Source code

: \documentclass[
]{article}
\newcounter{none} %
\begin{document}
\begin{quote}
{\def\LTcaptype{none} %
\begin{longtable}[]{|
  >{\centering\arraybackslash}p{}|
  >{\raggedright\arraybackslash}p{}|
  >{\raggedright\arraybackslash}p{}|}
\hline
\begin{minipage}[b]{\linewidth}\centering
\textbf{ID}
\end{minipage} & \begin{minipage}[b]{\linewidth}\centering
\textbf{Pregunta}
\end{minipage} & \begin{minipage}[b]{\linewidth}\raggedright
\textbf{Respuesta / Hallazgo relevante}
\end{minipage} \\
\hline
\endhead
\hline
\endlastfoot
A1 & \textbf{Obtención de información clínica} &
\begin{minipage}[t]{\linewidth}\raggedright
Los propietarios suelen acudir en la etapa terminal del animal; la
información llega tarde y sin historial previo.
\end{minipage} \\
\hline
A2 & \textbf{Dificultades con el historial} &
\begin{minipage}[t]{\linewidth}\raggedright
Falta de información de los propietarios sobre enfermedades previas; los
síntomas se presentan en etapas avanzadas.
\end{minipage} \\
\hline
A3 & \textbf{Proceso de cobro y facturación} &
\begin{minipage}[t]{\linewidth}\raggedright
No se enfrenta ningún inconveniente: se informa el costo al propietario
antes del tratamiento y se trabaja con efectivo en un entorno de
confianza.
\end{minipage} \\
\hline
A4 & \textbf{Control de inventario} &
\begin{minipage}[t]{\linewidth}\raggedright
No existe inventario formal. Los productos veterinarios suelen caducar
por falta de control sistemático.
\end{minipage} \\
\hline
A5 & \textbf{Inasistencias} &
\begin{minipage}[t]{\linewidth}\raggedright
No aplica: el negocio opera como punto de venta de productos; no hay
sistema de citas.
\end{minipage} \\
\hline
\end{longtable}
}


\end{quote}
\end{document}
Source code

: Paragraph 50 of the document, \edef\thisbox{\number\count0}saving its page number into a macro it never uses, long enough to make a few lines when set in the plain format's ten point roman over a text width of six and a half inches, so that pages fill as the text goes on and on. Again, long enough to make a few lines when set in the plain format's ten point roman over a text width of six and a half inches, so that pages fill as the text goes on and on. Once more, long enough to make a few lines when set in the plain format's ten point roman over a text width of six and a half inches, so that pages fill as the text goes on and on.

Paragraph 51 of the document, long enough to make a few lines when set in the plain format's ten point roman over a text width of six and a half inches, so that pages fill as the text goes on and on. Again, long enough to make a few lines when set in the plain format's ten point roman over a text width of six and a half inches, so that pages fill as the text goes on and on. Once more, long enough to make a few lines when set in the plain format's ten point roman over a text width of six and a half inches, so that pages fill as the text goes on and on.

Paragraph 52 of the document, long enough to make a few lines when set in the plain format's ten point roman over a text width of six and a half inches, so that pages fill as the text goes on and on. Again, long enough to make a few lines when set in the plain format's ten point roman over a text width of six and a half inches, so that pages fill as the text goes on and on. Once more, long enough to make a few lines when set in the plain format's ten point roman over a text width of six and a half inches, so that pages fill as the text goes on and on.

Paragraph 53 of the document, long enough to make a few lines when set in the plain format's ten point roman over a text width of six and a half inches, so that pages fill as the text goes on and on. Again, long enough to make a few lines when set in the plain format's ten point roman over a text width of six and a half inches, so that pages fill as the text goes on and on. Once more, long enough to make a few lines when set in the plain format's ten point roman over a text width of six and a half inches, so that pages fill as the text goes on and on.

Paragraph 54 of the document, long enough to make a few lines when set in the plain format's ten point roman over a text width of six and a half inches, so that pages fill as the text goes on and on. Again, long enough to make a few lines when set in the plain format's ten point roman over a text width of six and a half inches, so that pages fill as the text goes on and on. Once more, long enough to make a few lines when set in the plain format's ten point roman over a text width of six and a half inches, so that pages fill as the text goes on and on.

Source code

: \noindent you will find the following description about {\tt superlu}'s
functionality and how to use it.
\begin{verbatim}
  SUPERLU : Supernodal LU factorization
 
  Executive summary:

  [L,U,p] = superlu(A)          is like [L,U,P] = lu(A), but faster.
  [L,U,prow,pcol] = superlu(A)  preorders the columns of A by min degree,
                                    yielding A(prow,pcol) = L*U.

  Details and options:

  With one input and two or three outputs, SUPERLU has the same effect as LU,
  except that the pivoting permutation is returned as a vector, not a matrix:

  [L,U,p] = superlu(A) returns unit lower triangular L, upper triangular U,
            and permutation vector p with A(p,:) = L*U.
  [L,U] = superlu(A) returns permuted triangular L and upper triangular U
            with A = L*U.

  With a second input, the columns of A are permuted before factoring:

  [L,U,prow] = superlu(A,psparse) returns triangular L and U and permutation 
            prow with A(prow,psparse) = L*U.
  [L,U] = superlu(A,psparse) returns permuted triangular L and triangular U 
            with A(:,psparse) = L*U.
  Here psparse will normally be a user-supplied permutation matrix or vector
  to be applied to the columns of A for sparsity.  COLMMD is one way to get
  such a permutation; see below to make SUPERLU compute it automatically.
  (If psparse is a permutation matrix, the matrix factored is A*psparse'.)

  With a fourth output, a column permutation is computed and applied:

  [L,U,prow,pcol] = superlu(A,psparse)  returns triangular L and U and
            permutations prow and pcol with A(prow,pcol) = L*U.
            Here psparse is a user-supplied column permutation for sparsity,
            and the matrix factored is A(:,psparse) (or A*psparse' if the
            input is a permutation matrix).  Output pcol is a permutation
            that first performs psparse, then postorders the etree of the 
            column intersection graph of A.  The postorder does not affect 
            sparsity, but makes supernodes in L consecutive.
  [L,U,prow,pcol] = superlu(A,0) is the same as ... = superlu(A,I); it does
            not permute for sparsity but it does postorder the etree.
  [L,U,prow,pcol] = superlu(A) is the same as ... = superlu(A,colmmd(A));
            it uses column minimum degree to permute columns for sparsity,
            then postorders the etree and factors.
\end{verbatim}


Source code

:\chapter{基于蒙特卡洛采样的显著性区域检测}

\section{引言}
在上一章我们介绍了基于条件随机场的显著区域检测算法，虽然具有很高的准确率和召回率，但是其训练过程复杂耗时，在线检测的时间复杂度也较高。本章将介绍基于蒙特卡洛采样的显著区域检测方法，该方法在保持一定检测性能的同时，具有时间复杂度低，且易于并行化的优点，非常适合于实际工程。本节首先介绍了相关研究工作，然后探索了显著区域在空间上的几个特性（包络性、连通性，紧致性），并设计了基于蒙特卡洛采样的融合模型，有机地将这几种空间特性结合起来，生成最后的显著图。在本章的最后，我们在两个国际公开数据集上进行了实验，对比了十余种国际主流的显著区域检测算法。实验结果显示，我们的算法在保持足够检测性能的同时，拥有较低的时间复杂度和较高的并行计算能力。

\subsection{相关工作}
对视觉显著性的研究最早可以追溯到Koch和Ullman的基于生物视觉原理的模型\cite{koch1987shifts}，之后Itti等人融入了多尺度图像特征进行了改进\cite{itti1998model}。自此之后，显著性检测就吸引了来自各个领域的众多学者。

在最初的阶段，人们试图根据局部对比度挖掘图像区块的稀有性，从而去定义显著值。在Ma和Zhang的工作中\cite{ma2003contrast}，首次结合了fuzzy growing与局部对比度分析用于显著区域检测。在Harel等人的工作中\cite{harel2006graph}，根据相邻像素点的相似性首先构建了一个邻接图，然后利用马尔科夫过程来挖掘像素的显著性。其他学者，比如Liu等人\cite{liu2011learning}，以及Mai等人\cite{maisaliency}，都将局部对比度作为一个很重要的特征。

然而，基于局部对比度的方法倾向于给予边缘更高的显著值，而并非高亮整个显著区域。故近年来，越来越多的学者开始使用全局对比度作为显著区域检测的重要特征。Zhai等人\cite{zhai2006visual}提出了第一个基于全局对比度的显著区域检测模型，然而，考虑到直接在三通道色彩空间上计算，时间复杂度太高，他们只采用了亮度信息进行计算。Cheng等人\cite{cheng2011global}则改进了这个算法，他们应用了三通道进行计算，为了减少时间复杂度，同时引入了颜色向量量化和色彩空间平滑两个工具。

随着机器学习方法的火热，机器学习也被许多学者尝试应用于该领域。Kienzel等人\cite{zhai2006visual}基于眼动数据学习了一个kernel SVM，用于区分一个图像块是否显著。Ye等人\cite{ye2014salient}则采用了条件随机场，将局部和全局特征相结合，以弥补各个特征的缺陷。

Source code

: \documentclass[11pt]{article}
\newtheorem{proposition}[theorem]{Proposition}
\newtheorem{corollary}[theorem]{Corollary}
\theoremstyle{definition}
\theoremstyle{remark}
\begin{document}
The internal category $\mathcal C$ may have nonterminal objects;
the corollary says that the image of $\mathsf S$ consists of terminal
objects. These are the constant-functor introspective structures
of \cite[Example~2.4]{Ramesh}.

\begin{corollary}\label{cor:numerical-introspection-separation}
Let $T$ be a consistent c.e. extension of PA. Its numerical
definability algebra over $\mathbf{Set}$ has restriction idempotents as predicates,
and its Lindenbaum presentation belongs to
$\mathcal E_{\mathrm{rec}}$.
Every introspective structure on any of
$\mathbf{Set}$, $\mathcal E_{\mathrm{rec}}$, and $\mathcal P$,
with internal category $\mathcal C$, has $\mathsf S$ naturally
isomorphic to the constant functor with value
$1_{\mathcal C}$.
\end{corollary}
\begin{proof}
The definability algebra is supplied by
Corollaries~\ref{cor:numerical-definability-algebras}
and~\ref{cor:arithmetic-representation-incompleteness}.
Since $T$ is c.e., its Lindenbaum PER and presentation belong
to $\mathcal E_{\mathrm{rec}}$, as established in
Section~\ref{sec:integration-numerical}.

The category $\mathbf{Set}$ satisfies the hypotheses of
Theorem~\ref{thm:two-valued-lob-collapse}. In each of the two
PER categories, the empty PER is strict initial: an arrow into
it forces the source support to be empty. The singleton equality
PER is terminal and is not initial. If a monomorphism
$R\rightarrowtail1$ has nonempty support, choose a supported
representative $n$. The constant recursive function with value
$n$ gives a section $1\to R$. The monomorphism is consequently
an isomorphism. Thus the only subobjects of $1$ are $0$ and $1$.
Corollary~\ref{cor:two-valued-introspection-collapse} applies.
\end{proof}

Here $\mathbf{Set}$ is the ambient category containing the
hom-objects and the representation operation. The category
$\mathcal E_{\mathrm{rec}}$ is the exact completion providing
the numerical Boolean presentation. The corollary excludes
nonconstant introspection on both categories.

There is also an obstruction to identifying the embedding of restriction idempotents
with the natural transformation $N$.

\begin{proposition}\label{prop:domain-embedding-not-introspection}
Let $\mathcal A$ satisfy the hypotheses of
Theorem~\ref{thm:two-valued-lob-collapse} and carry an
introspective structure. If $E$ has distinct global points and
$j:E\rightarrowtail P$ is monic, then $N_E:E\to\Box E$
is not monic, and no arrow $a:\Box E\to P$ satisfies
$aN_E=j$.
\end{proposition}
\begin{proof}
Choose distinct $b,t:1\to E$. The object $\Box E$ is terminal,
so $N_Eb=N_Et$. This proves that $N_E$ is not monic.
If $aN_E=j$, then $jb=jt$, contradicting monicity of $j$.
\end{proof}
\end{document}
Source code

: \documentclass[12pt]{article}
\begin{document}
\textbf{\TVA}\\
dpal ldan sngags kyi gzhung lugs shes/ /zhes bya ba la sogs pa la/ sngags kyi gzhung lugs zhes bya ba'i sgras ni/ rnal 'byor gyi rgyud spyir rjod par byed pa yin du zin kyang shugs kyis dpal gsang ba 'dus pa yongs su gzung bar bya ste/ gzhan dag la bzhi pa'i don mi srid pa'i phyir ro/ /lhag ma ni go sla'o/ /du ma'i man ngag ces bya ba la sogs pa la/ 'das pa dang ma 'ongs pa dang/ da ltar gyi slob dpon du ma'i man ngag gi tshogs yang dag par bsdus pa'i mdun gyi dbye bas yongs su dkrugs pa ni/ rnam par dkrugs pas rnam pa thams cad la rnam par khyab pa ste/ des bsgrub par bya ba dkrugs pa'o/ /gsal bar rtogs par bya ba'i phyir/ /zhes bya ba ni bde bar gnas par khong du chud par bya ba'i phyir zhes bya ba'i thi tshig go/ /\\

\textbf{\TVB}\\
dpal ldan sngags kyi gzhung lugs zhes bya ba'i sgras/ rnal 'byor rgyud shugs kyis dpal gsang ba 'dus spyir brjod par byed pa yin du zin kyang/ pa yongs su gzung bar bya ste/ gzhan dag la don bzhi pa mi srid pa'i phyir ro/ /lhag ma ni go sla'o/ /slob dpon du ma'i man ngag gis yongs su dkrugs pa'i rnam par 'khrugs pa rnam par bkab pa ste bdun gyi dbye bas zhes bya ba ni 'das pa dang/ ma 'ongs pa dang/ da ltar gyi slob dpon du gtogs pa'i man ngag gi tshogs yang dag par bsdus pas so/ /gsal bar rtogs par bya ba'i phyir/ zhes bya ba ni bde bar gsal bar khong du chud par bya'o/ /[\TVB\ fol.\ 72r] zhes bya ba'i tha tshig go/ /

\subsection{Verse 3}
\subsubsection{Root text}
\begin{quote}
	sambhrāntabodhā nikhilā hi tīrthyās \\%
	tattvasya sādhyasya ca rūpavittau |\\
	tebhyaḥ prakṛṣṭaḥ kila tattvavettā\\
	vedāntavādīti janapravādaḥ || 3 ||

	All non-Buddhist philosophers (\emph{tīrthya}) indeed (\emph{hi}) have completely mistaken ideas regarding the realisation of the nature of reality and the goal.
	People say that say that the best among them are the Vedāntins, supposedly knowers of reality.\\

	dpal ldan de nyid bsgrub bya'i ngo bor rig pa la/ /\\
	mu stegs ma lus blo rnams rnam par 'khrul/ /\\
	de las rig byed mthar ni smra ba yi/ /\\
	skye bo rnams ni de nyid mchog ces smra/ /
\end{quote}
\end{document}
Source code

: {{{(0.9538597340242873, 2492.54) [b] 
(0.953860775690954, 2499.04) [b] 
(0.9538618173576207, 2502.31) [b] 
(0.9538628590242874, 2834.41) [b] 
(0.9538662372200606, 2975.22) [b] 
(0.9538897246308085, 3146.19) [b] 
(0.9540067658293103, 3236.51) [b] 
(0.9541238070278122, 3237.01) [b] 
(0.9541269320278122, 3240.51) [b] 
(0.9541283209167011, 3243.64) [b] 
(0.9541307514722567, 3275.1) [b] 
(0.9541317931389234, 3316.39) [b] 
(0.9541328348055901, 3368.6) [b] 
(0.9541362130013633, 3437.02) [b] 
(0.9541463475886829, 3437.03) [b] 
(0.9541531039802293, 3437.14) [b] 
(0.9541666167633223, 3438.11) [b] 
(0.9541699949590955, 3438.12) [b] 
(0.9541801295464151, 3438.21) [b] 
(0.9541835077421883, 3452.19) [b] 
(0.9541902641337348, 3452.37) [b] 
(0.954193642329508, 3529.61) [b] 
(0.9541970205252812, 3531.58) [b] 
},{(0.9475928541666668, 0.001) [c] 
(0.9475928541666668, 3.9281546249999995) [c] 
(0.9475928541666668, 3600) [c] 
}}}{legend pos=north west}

**To do:** Please give only the count of lines above containing "Lindenbaum".

**Solution:** 2